DATASET EXCERPTS:
# # # # #
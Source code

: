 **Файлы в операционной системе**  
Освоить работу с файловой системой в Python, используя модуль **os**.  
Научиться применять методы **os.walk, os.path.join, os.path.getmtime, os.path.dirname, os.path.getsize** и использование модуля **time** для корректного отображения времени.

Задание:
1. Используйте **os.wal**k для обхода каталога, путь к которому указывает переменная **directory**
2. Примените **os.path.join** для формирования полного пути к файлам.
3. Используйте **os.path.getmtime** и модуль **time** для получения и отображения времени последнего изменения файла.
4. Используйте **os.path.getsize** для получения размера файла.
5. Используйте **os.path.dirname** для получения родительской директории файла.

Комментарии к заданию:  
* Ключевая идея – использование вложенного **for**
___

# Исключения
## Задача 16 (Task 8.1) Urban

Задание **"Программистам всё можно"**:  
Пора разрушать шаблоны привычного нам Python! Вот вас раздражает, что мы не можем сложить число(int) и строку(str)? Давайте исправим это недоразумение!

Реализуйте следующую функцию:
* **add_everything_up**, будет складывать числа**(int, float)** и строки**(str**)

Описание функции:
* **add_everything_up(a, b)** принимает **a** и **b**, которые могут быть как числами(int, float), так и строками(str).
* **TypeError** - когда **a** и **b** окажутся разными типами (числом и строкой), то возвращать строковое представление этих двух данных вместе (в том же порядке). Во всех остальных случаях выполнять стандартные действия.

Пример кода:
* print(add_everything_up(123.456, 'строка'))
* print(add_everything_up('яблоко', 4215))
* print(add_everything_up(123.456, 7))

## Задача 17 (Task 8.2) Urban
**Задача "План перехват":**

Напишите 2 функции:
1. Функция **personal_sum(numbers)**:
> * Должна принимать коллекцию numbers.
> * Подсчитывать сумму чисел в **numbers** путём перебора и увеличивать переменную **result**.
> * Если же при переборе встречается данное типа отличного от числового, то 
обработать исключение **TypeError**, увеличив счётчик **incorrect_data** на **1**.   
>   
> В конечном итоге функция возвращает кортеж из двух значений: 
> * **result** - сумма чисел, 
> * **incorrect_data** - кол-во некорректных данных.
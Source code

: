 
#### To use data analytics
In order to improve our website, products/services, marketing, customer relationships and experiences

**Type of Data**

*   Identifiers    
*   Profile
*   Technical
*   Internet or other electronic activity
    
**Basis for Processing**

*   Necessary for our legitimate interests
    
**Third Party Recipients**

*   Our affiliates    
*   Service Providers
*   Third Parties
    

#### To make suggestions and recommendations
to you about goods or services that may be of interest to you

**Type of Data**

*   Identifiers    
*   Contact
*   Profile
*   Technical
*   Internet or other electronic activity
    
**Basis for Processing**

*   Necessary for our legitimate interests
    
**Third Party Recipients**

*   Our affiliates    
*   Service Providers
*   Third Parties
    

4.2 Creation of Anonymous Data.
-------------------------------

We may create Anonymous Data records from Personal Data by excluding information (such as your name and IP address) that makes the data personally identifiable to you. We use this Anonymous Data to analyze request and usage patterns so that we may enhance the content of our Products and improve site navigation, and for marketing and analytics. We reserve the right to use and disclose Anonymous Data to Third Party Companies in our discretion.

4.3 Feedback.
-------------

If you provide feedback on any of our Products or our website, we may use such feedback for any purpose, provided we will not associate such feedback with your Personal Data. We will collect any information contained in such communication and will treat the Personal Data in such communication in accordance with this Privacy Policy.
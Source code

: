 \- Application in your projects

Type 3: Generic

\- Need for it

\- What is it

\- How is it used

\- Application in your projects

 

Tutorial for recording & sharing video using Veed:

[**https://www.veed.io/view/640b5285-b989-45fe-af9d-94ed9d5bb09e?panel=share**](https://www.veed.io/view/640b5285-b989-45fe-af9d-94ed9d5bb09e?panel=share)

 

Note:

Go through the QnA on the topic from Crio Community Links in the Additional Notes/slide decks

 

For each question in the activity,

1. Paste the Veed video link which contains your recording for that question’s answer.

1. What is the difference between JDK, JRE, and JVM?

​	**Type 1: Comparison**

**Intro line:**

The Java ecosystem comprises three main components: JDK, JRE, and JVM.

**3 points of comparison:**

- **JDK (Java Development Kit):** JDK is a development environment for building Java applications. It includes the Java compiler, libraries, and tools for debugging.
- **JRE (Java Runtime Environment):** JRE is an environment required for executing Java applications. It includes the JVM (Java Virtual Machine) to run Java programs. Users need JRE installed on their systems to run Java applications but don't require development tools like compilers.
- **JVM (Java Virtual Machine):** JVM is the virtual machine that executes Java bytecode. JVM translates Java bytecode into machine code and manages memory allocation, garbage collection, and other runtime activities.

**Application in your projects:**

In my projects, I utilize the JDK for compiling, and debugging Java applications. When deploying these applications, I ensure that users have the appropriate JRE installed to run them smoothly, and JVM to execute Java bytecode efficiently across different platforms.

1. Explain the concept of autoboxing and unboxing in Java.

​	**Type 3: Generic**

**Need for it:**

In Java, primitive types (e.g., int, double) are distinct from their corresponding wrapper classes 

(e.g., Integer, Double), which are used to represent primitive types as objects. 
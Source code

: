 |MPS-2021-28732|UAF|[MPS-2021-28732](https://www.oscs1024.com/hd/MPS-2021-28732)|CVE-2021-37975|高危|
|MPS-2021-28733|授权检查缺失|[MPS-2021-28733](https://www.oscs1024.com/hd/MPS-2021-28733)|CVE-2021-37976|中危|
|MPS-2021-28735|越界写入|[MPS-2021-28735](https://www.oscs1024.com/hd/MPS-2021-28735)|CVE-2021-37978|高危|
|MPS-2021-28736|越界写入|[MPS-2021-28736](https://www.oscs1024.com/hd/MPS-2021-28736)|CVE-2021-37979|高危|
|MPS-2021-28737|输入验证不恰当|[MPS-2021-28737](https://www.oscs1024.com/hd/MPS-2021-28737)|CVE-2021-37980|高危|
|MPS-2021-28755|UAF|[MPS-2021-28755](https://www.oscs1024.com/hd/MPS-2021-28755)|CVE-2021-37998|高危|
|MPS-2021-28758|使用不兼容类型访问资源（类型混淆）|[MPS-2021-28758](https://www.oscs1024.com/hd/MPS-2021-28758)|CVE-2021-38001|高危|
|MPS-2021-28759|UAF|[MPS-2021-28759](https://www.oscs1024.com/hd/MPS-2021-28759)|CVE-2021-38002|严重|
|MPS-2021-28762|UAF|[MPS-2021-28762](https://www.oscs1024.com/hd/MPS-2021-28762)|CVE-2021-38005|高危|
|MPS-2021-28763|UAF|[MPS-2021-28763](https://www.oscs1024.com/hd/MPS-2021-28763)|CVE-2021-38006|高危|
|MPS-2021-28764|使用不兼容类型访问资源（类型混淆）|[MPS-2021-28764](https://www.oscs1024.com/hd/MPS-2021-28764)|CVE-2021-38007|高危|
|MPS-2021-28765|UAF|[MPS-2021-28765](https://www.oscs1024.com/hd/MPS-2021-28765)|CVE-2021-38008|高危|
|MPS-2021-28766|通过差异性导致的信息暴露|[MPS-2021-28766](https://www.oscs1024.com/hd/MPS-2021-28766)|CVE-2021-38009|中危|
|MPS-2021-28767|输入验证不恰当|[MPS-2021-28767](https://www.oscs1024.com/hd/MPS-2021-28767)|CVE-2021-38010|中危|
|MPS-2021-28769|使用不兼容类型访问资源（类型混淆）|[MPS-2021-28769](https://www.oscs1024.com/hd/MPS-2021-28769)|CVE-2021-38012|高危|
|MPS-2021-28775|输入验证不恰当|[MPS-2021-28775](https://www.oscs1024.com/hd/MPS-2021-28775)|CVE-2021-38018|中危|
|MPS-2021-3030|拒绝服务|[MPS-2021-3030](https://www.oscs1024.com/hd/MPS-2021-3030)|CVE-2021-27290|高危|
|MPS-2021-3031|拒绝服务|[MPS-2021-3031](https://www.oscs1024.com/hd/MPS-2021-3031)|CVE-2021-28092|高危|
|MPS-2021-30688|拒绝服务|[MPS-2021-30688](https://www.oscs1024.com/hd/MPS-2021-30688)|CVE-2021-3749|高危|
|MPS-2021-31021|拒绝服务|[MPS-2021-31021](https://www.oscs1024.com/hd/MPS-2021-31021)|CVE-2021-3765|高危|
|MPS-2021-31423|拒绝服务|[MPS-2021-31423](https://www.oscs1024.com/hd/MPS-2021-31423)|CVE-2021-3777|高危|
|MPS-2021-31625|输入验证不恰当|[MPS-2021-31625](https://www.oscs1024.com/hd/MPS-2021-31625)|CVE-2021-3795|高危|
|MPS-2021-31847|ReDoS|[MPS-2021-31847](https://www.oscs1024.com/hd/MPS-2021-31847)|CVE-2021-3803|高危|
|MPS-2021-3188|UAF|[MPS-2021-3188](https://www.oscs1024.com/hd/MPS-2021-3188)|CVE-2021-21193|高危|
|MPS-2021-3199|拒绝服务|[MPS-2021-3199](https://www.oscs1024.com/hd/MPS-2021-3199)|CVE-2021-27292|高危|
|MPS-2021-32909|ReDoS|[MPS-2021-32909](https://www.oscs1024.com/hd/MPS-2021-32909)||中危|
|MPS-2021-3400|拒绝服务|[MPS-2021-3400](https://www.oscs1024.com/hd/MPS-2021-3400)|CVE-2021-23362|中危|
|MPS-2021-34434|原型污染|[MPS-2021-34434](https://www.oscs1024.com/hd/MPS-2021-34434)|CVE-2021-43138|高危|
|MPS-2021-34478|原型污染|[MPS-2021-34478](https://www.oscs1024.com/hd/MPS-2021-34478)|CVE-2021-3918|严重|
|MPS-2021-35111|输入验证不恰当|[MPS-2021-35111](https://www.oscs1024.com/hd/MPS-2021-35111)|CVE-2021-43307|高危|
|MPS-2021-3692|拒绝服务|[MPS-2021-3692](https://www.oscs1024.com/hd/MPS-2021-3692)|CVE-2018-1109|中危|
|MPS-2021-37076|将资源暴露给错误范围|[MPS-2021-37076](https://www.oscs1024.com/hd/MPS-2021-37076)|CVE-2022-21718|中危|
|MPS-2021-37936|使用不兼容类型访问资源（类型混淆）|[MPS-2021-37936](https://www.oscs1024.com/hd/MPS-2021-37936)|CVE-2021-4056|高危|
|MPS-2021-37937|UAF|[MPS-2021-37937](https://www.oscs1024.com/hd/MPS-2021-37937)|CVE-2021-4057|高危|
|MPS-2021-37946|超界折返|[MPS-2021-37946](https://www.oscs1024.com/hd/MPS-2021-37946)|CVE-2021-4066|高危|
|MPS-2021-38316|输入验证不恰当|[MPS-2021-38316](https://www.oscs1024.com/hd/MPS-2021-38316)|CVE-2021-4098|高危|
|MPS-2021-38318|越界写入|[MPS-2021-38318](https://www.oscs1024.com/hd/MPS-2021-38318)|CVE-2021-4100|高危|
# # # # #
PROBLEM STATEMENT: The answer should be a bare number: the count of lines above in which the word "Используйте" occurs.

REPLY: 4